Ironic, isn’t it, that gadgets and gizmos marketed as “smart” can easily wind up jeopardizing their owners’ (or users’) safety and well-being.
Savvy elections officials know all about the trends I’ve just discussed. That’s why, even in 2020, electronic signature gathering generally remains illegal.
Denver, Colorado is, to our team’s knowledge, the only big city in the country that currently allows signatures to be gathered electronically. However, their “eSign” system is not designed for remote signature gathering; it’s designed for in-person signature gathering. This marketing PDF describes it in greater detail.
NPI opposes Denver’s use of eSign; we believe its use should be discontinued for security reasons. And we believe other jurisdictions should say no to adopting electronic signature gathering, including nearby Boulder. Voters there said yes to doing online signature gathering, but it hasn’t been implemented yet.
Last November, City of Boulder voters approved a measure by a nearly 3‑to‑1 margin to allow electronic and online signature-gathering for future ballot initiative, referendum and recall petitions. That means residents want to be able to add their signature to ballot initiatives, online, from home, instead of having to find signature-gatherers scattered about the city, sign in print, and, for the gatherers at least, wait for those signatures to be verified.
At the very least, the measure allows signature-gatherers to use tablets to collect signatures, which automatically verifies signers’ residency and voting status.

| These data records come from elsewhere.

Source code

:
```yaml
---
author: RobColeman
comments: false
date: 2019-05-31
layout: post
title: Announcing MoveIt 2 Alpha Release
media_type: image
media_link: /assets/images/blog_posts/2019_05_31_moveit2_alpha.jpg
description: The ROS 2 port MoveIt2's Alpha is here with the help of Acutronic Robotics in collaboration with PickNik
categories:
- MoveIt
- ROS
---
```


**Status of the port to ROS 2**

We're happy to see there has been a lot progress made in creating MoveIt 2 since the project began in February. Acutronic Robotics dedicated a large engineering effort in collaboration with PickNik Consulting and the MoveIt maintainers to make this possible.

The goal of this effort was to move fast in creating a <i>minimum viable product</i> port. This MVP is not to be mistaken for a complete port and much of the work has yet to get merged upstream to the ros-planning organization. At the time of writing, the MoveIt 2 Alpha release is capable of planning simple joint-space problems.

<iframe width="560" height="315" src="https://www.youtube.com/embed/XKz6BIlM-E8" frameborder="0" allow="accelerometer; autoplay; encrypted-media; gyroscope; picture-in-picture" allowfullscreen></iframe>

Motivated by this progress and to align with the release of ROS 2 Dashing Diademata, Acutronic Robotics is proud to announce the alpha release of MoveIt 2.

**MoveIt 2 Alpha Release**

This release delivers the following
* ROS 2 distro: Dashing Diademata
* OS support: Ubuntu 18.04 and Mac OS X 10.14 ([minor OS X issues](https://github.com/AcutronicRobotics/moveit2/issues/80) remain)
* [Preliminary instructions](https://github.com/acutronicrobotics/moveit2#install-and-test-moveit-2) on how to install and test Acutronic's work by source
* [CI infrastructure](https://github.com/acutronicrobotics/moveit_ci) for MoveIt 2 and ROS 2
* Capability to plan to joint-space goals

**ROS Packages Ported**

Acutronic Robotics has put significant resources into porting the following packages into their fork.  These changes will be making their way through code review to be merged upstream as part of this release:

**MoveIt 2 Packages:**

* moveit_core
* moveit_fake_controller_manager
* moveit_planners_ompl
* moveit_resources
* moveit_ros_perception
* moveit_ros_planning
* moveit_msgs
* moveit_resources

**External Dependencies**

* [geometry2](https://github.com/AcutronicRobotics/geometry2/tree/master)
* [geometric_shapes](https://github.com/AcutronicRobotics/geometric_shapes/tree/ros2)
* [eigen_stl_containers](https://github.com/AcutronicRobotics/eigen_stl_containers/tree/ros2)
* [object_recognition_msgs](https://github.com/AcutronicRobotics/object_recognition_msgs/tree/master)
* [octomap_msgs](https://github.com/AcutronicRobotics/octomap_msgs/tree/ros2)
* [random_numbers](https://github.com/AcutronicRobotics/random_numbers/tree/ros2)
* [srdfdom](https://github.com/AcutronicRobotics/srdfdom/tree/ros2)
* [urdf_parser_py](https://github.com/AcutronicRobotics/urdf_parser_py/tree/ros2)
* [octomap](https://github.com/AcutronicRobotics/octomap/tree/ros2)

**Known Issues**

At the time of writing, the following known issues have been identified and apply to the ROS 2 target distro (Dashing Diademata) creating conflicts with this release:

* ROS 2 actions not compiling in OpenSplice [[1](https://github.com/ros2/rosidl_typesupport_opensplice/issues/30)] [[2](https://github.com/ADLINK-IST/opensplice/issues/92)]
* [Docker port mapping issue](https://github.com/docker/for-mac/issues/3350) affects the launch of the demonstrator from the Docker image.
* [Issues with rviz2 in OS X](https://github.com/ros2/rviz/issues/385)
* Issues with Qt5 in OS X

There’s only one problem: It’s not clear that software exists yet to implement such a system. The Boulder City Council determined as much last month after talking to City Attorney Tom Carr, a working group assembled to research implementing the measure (Ballot Question 2G), and city staff.
The article went on to note:
There is a muddied precedence for implementing electronic and online signature-gathering. Utah, Nebraska, Arizona and Tennessee all attempted to pass legislation that would allow for electronic signature-gathering, but all those efforts were defeated.
Two companies that have developed software to collect electronic and online signatures, Verafirma and Allpoint Pen, have since had their efforts challenged in court.
There are currently groups in both Arizona and Colorado who are, like Socialist Alternative, asking authorities there to simply waive existing laws and rules to allow signatures to be collected electronically.
A spokesperson for one of those groups — Lynea Hansen of Colorado Families First — told The Denver Post: “It is important to note we are looking at all of these options only being allowed in the time of a public health crisis and not for them to become the way things are done in the future.”
Sorry, but that dog won’t hunt. The need for our elections system to be secure and trusted arguably takes on even more importance during an emergency like this. Suspending laws and rules around signature gathering and ballot measure qualification just so that groups who had their hearts set on going to the ballot this year makes no sense, and would set a terrible precedent.
NPI calls on election officials and judges at the local, state, and federal level to say no to such requests. Groups wishing to proceed with a signature drive during a pandemic are free to explore other options that are within the law, like the electronic distribution and physical return of petitions. And they should.
They’d also do well to remember that the pandemic has disrupted a great many things, including people’s livelihoods. It’s not just their plans that are affected.